Notice: The test-first approach naturally discovered edge cases (negative prices, unknown tiers, zero price) that the code-first approach missed.

Verification Checklist (Before Writing result.md)

Builder MUST verify ALL of the following before claiming task completion:

•
1. Every production function has at least one test. Run: grep -r "test\|it\|describe" <test-files> | wc -l and compare with production functions.
•
2. Tests were written BEFORE production code. Evidence: git log shows test commits before or in same commit as production code.
•
3. All tests pass. Run: bun test or vitest run — paste full output in result.md.
•
4. Typecheck passes. Run: npx tsc --noEmit — paste output in result.md.
•
5. No test tests implementation details. Review: tests should assert on outputs/behavior, not internal function calls or private state.
•
6. Edge cases are covered. Check: null/undefined inputs, empty arrays, boundary values, error conditions.
•
7. Refactoring was done with tests green. If you refactored: all tests passed before AND after.
•
8. Delete-and-restart rule was followed. Confirm: no production code was written before its corresponding test.

Integration with DEBUG Workflow

When a bug is reported:

•Write a failing test that reproduces the bug. This IS the RED phase.
•Fix the code to make the test pass. This IS the GREEN phase.
•Refactor if needed. This IS the REFACTOR phase.

The bug fix IS a TDD cycle. Do not treat bugs as exceptions to TDD.

After fixing:

•Run the regression test to confirm the bug is fixed (GREEN).
•Revert the fix temporarily. Confirm the test fails again (validates the test catches the bug).
•Restore the fix. Confirm the test passes again.

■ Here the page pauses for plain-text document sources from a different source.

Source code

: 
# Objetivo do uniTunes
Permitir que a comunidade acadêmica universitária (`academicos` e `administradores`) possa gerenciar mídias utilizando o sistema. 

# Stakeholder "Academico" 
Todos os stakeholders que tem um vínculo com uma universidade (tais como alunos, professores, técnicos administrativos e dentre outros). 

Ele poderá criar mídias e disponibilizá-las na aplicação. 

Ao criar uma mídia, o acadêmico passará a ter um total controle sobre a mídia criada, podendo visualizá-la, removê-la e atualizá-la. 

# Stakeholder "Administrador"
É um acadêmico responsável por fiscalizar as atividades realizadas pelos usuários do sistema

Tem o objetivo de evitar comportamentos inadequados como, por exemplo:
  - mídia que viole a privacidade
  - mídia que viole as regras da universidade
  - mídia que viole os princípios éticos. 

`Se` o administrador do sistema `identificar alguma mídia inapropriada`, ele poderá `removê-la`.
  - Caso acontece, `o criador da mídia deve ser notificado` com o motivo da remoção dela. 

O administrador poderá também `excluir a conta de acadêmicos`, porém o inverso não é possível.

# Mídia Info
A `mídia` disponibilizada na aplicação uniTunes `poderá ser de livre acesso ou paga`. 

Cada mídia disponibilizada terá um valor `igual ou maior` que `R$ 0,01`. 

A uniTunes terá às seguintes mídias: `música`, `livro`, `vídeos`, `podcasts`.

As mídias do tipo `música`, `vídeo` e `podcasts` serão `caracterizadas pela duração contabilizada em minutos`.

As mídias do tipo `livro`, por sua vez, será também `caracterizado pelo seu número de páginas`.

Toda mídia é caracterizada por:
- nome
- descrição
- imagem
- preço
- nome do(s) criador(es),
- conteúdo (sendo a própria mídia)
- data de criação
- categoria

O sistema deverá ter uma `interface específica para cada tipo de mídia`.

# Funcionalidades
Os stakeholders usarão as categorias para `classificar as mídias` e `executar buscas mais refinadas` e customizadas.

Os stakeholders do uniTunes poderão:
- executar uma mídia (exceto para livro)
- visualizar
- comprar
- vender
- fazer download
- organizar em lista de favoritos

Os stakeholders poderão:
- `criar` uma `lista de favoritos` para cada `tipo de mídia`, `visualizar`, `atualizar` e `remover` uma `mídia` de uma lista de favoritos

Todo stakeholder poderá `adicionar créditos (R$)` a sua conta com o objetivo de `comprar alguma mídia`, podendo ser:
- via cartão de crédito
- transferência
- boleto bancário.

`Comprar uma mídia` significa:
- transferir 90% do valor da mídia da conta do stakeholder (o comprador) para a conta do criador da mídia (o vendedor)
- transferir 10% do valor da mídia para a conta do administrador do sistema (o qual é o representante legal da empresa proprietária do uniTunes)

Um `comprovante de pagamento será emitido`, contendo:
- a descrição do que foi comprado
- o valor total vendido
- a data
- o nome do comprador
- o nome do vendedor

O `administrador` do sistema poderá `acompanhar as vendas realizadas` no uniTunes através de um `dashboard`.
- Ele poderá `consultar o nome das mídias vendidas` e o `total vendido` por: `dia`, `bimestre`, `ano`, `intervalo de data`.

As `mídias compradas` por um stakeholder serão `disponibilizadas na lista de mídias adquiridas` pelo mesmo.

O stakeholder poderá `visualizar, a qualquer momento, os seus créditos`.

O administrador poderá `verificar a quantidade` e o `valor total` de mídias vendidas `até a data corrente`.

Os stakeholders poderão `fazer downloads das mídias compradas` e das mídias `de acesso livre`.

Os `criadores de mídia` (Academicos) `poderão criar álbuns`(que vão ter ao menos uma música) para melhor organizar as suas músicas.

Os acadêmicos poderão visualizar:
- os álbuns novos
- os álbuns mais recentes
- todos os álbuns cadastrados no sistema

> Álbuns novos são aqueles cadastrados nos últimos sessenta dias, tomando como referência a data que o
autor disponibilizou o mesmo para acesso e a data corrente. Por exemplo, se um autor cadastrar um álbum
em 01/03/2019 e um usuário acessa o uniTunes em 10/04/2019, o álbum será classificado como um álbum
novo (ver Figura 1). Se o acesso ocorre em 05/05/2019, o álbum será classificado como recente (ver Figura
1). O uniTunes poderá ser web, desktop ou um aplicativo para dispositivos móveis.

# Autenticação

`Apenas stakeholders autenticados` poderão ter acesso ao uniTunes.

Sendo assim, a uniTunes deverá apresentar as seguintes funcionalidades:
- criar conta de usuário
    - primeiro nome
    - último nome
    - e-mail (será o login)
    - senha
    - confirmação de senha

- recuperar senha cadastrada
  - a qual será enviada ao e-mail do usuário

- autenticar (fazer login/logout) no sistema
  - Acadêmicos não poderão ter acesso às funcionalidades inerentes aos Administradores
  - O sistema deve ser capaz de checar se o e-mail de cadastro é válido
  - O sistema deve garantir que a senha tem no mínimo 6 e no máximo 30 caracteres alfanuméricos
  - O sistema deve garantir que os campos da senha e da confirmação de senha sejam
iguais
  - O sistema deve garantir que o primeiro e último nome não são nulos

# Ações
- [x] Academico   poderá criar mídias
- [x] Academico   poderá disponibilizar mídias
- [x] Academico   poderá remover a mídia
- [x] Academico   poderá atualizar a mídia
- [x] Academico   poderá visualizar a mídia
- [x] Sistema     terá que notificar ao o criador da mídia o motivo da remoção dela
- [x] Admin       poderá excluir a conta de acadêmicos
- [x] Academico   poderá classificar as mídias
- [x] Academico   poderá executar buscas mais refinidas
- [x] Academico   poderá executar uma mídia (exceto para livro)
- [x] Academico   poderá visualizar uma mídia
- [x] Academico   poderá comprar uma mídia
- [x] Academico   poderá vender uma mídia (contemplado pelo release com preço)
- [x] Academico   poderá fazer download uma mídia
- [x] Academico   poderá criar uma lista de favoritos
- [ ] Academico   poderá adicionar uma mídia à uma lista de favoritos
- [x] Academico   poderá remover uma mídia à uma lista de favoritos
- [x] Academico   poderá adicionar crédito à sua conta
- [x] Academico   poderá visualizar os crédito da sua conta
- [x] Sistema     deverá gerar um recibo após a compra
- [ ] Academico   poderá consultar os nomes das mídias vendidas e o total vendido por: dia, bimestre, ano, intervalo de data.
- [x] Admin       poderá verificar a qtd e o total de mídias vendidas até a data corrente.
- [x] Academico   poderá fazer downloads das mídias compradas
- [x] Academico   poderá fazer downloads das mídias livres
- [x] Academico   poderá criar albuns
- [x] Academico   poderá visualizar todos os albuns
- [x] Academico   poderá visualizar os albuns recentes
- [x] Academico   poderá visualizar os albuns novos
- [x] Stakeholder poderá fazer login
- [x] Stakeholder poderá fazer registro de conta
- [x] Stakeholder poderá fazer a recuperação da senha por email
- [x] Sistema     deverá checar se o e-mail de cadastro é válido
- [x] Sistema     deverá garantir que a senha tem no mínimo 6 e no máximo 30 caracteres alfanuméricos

Integration with Verification Gate

Before claiming completion, the Builder MUST also execute the Verification Gate (see skills/verification-gate/SKILL.md):

•IDENTIFY: "I claim all requirements are implemented with passing tests."
•RUN: Execute bun test and npx tsc --noEmit RIGHT NOW.
•READ: Read the actual output (not from memory).
•VERIFY: Does the output prove the claim?
•CLAIM: Only now write PASS in result.md.

Skill Application Rule

If there is even a 1% chance this skill applies to your current task, USE IT.

TDD applies to:

•New features (always)
•Bug fixes (always — write failing test first)
•Refactoring (always — need tests to verify behavior preservation)
•Configuration changes (if they affect runtime behavior)
•API changes (always)

TDD does NOT apply to:

•Documentation-only changes
•Comment-only changes
•Static asset additions (images, fonts)
•NSO orchestration file edits (prompts, skills, instructions)